On Tuesday, the major US currency rebounded versus other currencies in Asia in the face of decreasing trade tensions between the world’s two leading economies. It’s because China and America started negotiations just to ease worries of a full-blown trade conflict. The Japanese yen dived amid strengthening investor risk appetite.
Tracking the US dollar versus a group of six key currencies the US dollar index last showed 88.66, tacking on 0.02%. The evergreen buck managed to pick up having hit a one-month minimum of 88.58 on Tuesday morning.
Market participants regained their appetite for risky assets because the United States and China are currently in talks for the purpose of finding a mutually agreeable approach just to have the trade deficit gap narrowed. Additionally, US Treasury Secretary Steven Mnuchin told that from his point of view his country and China would finally come to a compromise to avert unnecessary duties on American exports.

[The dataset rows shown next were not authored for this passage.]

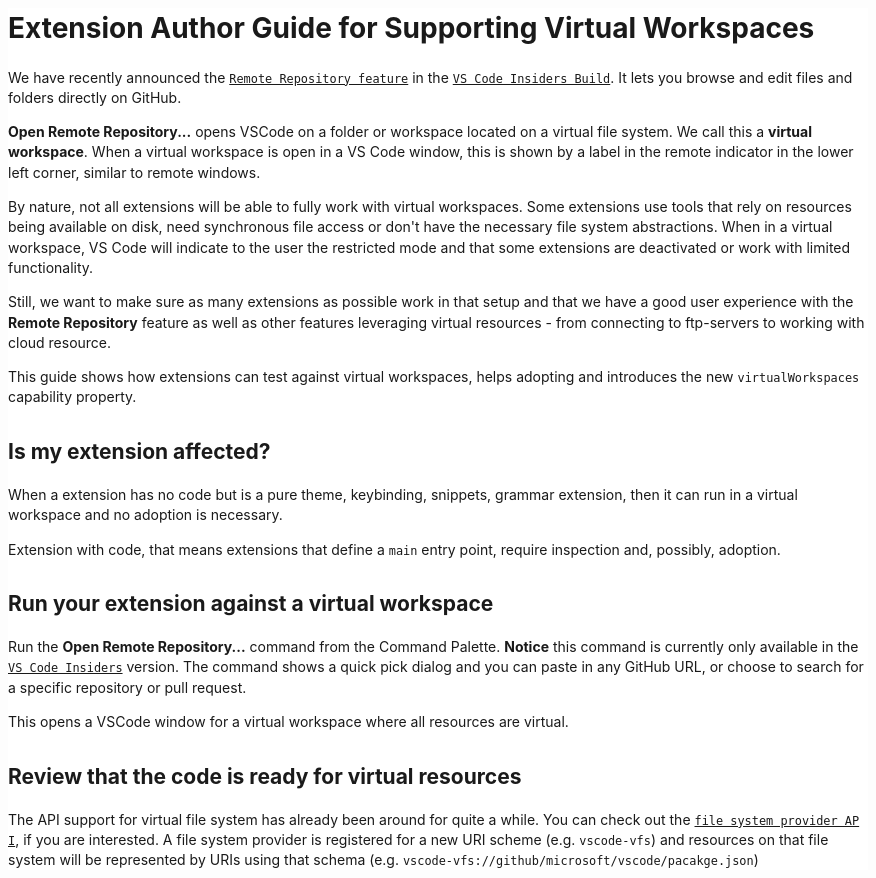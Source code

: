 # Extension Author Guide for Supporting Virtual Workspaces

We have recently announced the
[`Remote Repository feature`](HTTPS://code.visualstudio.com/updates/v1_56#_remote-repositories-remotehub)
in the [`VS Code Insiders Build`](HTTPS://code.visualstudio.com/insiders). It lets
you browse and edit files and folders directly on GitHub.

**Open Remote Repository...** opens VSCode on a folder or workspace located on a
virtual file system. We call this a **virtual workspace**. When a virtual
workspace is open in a VS Code window, this is shown by a label in the remote
indicator in the lower left corner, similar to remote windows.

By nature, not all extensions will be able to fully work with virtual
workspaces. Some extensions use tools that rely on resources being available on
disk, need synchronous file access or don't have the necessary file system
abstractions. When in a virtual workspace, VS Code will indicate to the user the
restricted mode and that some extensions are deactivated or work with limited
functionality.

Still, we want to make sure as many extensions as possible work in that setup
and that we have a good user experience with the **Remote Repository** feature
as well as other features leveraging virtual resources - from connecting to
ftp-servers to working with cloud resource.

This guide shows how extensions can test against virtual workspaces, helps
adopting and introduces the new `virtualWorkspaces` capability property.

## Is my extension affected?

When a extension has no code but is a pure theme, keybinding, snippets, grammar
extension, then it can run in a virtual workspace and no adoption is necessary.

Extension with code, that means extensions that define a `main` entry point,
require inspection and, possibly, adoption.

## Run your extension against a virtual workspace

Run the **Open Remote Repository...** command from the Command Palette.
**Notice** this command is currently only available in the
[`VS Code Insiders`](HTTPS://code.visualstudio.com/insiders/) version. The command
shows a quick pick dialog and you can paste in any GitHub URL, or choose to
search for a specific repository or pull request.

This opens a VSCode window for a virtual workspace where all resources are
virtual.

## Review that the code is ready for virtual resources

The API support for virtual file system has already been around for quite a
while. You can check out the
[`file system provider API`](HTTPS://github.com/microsoft/vscode/blob/dc8bd9cd7e5231745549ac6218266c63271f48cd/src/vs/vscode.d.ts#L7038),
if you are interested. A file system provider is registered for a new URI scheme
(e.g. `vscode-vfs`) and resources on that file system will be represented by
URIs using that schema (e.g.
`vscode-vfs://github/microsoft/vscode/pacakge.json`)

Besides this, the People’s Bank of China had the fix rate of Yuan set against the greenback at 6.2816 compared to the previous day’s reading of 6.3193. The move helped to overleap the major 6.3 mark. The level appeared to be the strongest value since August 2015. As a matter of fact, the currency pair USD/CNY headed south 0.25% coming up with 6.2566.

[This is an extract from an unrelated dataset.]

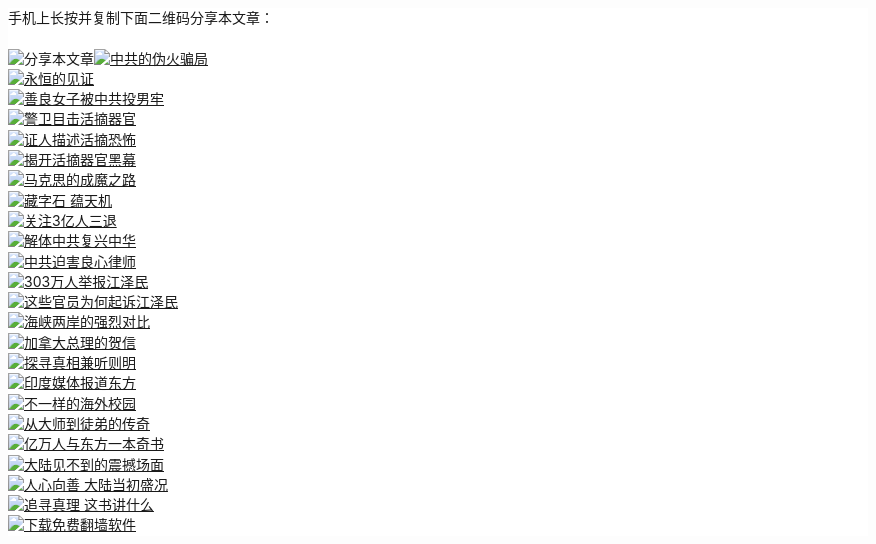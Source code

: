 ####
手机上长按并复制下面二维码分享本文章：<br><br><img src="http://www.hehaibao.com/qr/index.php?m=1&e=L&p=10&t=&d=https://github.com/asdfgt5/djy/blob/master/gb/19/10/1/n11559515.md%231" title="分享本文章"></td><td VALIGN=TOP><a href="https://github.com/asdfgt5/djy/blob/master/gb/16/1/21/n4622075.md?dfh#1" target="_blank"><img src="https://raw.githubusercontent.com/asdfgt5/djy/master/gb/300/wei-f1.jpg" title="中共的伪火骗局"  alt="中共的伪火骗局"></a><br><a href="https://github.com/asdfgt5/yh/blob/master/README.md?dfh#1" target="_blank"><img src="https://raw.githubusercontent.com/asdfgt5/djy/master/gb/300/yong-h.jpg" title="永恒的见证"  alt="永恒的见证"></a><br><a href="https://github.com/asdfgt5/djy/blob/master/gb/13/9/29/n3974789.md?dfh#1" target="_blank"><img src="https://raw.githubusercontent.com/asdfgt5/djy/master/gb/300/shang-lnz.jpg" title="善良女子被中共投男牢"  alt="善良女子被中共投男牢"></a><br><a href="https://github.com/asdfgt5/djy/blob/master/gb/16/3/16/n4663449.md?dfh#1" target="_blank"><img src="https://raw.githubusercontent.com/asdfgt5/djy/master/gb/300/huo-z3.jpg" title="警卫目击活摘器官"  alt="警卫目击活摘器官"></a><br><a href="https://github.com/asdfgt5/djy/blob/master/gb/16/8/7/n8177641.md?dfh#1" target="_blank"><img src="https://raw.githubusercontent.com/asdfgt5/djy/master/gb/300/huo-z4.jpg" title="证人描述活摘恐怖"  alt="证人描述活摘恐怖"></a><br><a href="https://github.com/asdfgt5/djy/blob/master/gb/10/4/19/n2881569.md?dfh#1" target="_blank"><img src="https://raw.githubusercontent.com/asdfgt5/djy/master/gb/300/huo-z1.jpg" title="揭开活摘器官黑幕"  alt="揭开活摘器官黑幕"></a><br><a href="https://github.com/asdfgt5/djy/blob/master/gb/10/11/7/n3077476.md?dfh#1" target="_blank"><img src="https://raw.githubusercontent.com/asdfgt5/djy/master/gb/300/ma-ks.jpg" title="马克思的成魔之路"  alt="马克思的成魔之路"></a><br><a href="https://github.com/asdfgt5/djy/blob/master/gb/14/6/9/n4173977.md?dfh#1" target="_blank"><img src="https://raw.githubusercontent.com/asdfgt5/djy/master/gb/300/chang-zs.jpg" title="藏字石 蕴天机"  alt="藏字石 蕴天机"></a><br><a href="https://github.com/asdfgt5/djy/blob/master/gb/18/5/10/n10381511.md?dfh#1" target="_blank"><img src="https://raw.githubusercontent.com/asdfgt5/djy/master/gb/300/st1.jpg" title="关注3亿人三退"  alt="关注3亿人三退"></a><br><a href="https://github.com/asdfgt5/djy/blob/master/gb/18/3/21/n10237682.md?dfh#1" target="_blank"><img src="https://raw.githubusercontent.com/asdfgt5/djy/master/gb/300/jie-t.jpg" title="解体中共复兴中华"  alt="解体中共复兴中华"></a><br><a href="https://github.com/asdfgt5/djy/blob/master/gb/9/2/9/n2422991.md?dfh#1" target="_blank"><img src="https://raw.githubusercontent.com/asdfgt5/djy/master/gb/300/gao-zs.jpg" title="中共迫害良心律师"  alt="中共迫害良心律师"></a><br><a href="https://github.com/asdfgt5/djy/blob/master/gb/18/12/9/n10900044.md?dfh#1" target="_blank"><img src="https://raw.githubusercontent.com/asdfgt5/djy/master/gb/300/sj1.jpg" title="303万人举报江泽民"  alt="303万人举报江泽民"></a><br><a href="https://github.com/asdfgt5/djy/blob/master/gb/18/8/28/n10672014.md?dfh#1" target="_blank"><img src="https://raw.githubusercontent.com/asdfgt5/djy/master/gb/300/sj2.jpg" title="这些官员为何起诉江泽民"  alt="这些官员为何起诉江泽民"></a><br><a href="https://github.com/asdfgt5/djy/blob/master/gb/8/12/18/n2367165.md?dfh#1" target="_blank"><img src="https://raw.githubusercontent.com/asdfgt5/djy/master/gb/300/liangan.jpg" title="海峡两岸的强烈对比"  alt="海峡两岸的强烈对比"></a><br><a href="https://github.com/asdfgt5/djy/blob/master/gb/15/5/5/n4427238.md?dfh#1" target="_blank"><img src="https://raw.githubusercontent.com/asdfgt5/djy/master/gb/300/jia-ndzl.jpg" title="加拿大总理的贺信"  alt="加拿大总理的贺信"></a><br><a href="https://github.com/asdfgt5/djy/blob/master/gb/11/6/17/n3289382.md?dfh#1" target="_blank">
<img src="https://raw.githubusercontent.com/asdfgt5/djy/master/gb/300/xiao-wd.jpg" title="探寻真相兼听则明"  alt="探寻真相兼听则明"></a><br><a href="https://github.com/asdfgt5/djy/blob/master/gb/18/10/27/n10812623.md?dfh#1" target="_blank"><img src="https://raw.githubusercontent.com/asdfgt5/djy/master/gb/300/yindu.jpg" title="印度媒体报道东方"  alt="印度媒体报道东方"></a><br><a href="https://github.com/asdfgt5/djy/blob/master/gb/18/6/9/n10469652.md?dfh#1" target="_blank"><img src="https://raw.githubusercontent.com/asdfgt5/djy/master/gb/300/xie-j.jpg" title="不一样的海外校园"  alt="不一样的海外校园"></a><br><a href="https://github.com/asdfgt5/djy/blob/master/gb/7/4/5/n1669415.md?dfh#1" target="_blank"><img src="https://raw.githubusercontent.com/asdfgt5/djy/master/gb/300/li-up.jpg" title="从大师到徒弟的传奇"  alt="从大师到徒弟的传奇"></a><br><a href="https://github.com/asdfgt5/djy/blob/master/gb/17/5/26/n9191512.md?dfh#1" target="_blank"><img src="https://raw.githubusercontent.com/asdfgt5/djy/master/gb/300/zfl2.jpg" title="亿万人与东方一本奇书"  alt="亿万人与东方一本奇书"></a><br><a href="https://github.com/asdfgt5/djy/blob/master/gb/13/11/27/n4020290.md?dfh#1" target="_blank"><img src="https://raw.githubusercontent.com/asdfgt5/djy/master/gb/300/zhen-h.jpg" title="大陆见不到的震撼场面"  alt="大陆见不到的震撼场面"></a><br><a href="https://github.com/asdfgt5/djy/blob/master/gb/15/7/17/n4482910.md?dfh#1" target="_blank"><img src="https://raw.githubusercontent.com/asdfgt5/djy/master/gb/300/dalu-sk.jpg" title="人心向善 大陆当初盛况"  alt="人心向善 大陆当初盛况"></a><br><a href="https://github.com/asdfgt5/djy/blob/master/gb/9/10/15/n2689419.md?dfh#1" target="_blank"><img src="https://raw.githubusercontent.com/asdfgt5/djy/master/gb/300/zfl1.jpg" title="追寻真理 这书讲什么"  alt="追寻真理 这书讲什么"></a><br><a href="https://github.com/asdfgt5/fq/blob/master/README.md?dfh#1" target="_blank"><img src="https://raw.githubusercontent.com/asdfgt5/djy/master/gb/300/fq1.jpg" title="下载免费翻墙软件"  alt="下载免费翻墙软件"></a><br></td></tr></table>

On Monday, the Chinese Yuan managed to surge versus the evergreen buck dollar because the US currency was still weak, while the level clearly reflected the Yuan’s actual performance and generally matched market hopes.
The currency pair USD/JPY pair tacked on 0.21% being worth 105.63. Evidently, the return of investor risk appetite suppressed the safe-haven currency because the market was reviving from the previous week’s turbulence.
In addition to this, the currency pair AUD/USD showed 0.7738, decreasing 0.10%.